Topelius stands alongside Runeberg as one of the giants of Finnish literature. He wrote the libretto for the first Finnish opera, King Carl’s Hunt, and a number of other books that were formative for Finnish nationalism. Most popular were his fairy tales and songs, which Sibelius owned copies of. Topelius’s writing was a continual source of inspiration for Sibelius. Sibelius later said of the author that ‘Topelius has been so important to me since childhood that it is impossible for me to say how I was influenced by him. One can probably say that an entire era in Finland was permeated by the spirit of Topelius.’
Sibelius is very often depicted as a man who didn’t like literature, but this can hide the significant influence that many authors had on him throughout his life. Alongside Topelius he ranked the author August Strindberg extremely highly.

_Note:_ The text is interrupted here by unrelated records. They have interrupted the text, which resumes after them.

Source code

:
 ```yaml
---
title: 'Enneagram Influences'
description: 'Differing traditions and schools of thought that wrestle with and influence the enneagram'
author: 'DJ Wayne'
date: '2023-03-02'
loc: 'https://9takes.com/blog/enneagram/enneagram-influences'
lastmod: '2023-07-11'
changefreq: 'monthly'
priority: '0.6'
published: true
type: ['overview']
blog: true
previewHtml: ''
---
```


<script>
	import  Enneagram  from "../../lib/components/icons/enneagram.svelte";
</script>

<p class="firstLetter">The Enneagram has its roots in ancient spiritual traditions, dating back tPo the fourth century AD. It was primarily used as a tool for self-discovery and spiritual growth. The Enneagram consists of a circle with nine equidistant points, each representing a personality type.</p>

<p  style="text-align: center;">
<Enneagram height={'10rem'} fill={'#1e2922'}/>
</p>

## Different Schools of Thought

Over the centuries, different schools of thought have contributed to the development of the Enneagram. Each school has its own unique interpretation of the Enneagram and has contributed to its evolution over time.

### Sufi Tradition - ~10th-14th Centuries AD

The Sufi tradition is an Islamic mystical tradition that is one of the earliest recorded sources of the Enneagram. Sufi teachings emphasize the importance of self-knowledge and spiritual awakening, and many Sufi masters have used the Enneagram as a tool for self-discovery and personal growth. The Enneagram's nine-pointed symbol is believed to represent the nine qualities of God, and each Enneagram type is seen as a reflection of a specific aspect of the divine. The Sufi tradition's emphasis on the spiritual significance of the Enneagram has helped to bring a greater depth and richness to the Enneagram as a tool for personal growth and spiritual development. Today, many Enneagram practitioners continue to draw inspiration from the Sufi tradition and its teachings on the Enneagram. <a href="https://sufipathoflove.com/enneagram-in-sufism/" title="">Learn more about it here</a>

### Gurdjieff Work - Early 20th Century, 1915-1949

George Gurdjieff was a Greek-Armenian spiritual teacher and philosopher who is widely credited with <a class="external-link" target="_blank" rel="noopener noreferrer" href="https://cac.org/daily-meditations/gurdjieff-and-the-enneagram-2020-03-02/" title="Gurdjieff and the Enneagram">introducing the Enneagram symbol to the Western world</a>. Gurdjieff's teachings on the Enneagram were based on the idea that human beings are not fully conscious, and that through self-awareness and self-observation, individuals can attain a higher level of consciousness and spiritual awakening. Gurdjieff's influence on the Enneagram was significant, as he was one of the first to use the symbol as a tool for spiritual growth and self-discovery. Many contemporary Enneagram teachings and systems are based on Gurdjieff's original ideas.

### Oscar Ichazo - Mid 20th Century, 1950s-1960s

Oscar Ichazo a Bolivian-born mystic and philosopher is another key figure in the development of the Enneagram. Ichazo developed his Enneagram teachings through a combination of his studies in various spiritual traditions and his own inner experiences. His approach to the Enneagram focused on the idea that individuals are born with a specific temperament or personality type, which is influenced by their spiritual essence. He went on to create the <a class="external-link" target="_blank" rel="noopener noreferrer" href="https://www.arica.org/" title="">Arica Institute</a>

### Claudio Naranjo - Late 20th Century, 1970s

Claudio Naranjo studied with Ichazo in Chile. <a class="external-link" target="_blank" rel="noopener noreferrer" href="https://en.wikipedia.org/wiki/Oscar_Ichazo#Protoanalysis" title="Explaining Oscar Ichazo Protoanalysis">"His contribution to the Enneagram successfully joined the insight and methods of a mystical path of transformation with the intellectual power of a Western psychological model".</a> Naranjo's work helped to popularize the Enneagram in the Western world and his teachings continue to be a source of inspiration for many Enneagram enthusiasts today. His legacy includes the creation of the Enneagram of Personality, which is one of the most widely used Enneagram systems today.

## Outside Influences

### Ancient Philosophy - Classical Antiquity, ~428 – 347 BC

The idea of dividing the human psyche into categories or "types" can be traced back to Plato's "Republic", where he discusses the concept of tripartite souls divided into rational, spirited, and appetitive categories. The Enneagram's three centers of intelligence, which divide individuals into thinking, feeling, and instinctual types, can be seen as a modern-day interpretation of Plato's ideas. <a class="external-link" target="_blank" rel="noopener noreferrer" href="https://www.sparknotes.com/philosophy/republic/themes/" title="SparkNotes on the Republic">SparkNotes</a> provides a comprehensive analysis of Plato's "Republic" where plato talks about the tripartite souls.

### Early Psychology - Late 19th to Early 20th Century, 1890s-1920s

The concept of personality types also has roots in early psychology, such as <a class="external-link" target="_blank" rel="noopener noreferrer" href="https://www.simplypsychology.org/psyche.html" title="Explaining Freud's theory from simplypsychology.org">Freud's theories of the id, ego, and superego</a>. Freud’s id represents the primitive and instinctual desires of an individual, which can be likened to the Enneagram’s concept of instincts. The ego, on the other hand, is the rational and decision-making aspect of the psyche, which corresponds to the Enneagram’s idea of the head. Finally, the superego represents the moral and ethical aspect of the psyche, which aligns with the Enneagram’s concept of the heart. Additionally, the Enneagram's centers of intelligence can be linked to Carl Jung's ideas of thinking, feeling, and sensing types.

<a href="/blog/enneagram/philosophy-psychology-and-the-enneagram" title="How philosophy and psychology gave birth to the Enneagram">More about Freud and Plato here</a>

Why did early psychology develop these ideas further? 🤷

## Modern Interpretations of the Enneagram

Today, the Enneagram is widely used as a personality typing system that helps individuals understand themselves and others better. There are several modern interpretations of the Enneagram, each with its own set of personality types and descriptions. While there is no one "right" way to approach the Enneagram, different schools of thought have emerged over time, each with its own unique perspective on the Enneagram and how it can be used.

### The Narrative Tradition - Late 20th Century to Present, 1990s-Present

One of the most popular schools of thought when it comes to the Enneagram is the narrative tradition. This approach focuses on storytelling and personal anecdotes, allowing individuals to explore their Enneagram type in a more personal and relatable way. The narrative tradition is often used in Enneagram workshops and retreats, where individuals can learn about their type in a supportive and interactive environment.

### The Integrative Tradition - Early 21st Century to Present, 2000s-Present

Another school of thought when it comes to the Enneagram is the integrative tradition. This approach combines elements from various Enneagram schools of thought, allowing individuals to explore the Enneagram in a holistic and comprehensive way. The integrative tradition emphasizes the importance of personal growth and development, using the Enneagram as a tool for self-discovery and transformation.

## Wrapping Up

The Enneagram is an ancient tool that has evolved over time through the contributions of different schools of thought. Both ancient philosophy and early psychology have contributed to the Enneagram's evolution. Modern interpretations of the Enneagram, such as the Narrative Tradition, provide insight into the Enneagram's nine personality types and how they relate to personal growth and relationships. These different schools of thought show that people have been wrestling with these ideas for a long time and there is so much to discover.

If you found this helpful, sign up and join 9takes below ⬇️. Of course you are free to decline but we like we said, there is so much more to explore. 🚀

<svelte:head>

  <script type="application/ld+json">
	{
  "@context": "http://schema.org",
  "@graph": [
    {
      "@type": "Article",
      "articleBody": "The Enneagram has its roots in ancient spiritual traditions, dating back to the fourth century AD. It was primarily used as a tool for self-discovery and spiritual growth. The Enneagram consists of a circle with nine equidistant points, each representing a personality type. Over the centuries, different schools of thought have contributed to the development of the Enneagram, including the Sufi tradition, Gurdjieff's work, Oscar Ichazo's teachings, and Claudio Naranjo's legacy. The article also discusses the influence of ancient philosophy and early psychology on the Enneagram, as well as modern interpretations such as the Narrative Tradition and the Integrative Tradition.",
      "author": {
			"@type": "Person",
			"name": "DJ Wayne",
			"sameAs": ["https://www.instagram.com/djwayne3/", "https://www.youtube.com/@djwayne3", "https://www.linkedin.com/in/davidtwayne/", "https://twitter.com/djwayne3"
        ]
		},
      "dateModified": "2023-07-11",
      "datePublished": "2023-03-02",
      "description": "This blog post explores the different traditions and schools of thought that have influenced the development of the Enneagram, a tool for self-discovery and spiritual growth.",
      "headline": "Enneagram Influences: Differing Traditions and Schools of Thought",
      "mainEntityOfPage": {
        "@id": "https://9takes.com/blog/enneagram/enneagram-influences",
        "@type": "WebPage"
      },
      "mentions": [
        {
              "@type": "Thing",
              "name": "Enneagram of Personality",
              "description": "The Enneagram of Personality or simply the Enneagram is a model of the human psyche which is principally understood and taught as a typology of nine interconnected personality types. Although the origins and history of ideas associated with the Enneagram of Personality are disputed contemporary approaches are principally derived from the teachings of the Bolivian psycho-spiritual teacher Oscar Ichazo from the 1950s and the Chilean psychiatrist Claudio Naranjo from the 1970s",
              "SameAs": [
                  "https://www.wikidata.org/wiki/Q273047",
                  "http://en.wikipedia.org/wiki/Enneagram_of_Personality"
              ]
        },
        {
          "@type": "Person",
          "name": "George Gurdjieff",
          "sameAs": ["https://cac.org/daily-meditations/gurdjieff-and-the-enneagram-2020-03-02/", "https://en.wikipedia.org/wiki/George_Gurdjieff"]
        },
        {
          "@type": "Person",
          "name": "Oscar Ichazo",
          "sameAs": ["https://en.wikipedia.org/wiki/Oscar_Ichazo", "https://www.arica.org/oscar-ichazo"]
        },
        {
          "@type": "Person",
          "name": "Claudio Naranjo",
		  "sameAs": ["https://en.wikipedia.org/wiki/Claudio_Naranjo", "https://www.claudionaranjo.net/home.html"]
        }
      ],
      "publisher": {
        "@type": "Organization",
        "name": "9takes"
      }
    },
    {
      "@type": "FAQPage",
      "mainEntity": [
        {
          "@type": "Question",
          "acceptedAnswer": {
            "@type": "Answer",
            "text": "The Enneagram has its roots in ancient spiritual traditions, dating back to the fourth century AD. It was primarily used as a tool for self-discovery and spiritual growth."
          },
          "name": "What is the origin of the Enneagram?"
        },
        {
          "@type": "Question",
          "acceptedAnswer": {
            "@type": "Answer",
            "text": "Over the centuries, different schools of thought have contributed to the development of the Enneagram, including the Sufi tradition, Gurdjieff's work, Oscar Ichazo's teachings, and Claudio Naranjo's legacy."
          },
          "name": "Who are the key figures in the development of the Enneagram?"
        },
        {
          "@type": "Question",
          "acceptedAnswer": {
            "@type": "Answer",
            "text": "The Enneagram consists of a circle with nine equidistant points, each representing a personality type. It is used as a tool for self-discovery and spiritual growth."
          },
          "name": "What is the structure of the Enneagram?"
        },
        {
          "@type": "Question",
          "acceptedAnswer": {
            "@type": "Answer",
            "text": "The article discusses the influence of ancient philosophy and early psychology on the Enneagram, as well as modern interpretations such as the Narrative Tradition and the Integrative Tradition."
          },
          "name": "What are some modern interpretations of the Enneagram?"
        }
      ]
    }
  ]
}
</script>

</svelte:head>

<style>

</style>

He was able to quote Strindberg in his diary, and when he finally had the opportunity to write music for one of Strindberg’s plays he wrote shyly to the author that ‘I have always looked up to you. I pray that the music will succeed in coming close to your expectations’. But that’s a story for another blog post. If we look beyond the symphonies, there’s a whole wealth of songs and incidental scores by Sibelius that reveals his interest in literature. Topelius provided the texts for some of Sibelius’s best-known songs, amongst which ‘Lasse liten’ has to count as one of his most innovative and inspired settings.
Jeffrey Kallberg, ‘Finnish modern: love, sex and style in Sibelius’s songs’, The Cambridge Companion to Sibelius ed. Daniel M. Grimley (Cambridge, 2004) This is a great introduction to Sibelius’s songs that deal with love and sex, looking at how Sibelius’s explorations of gender impact on his reputation as a “modern” composer.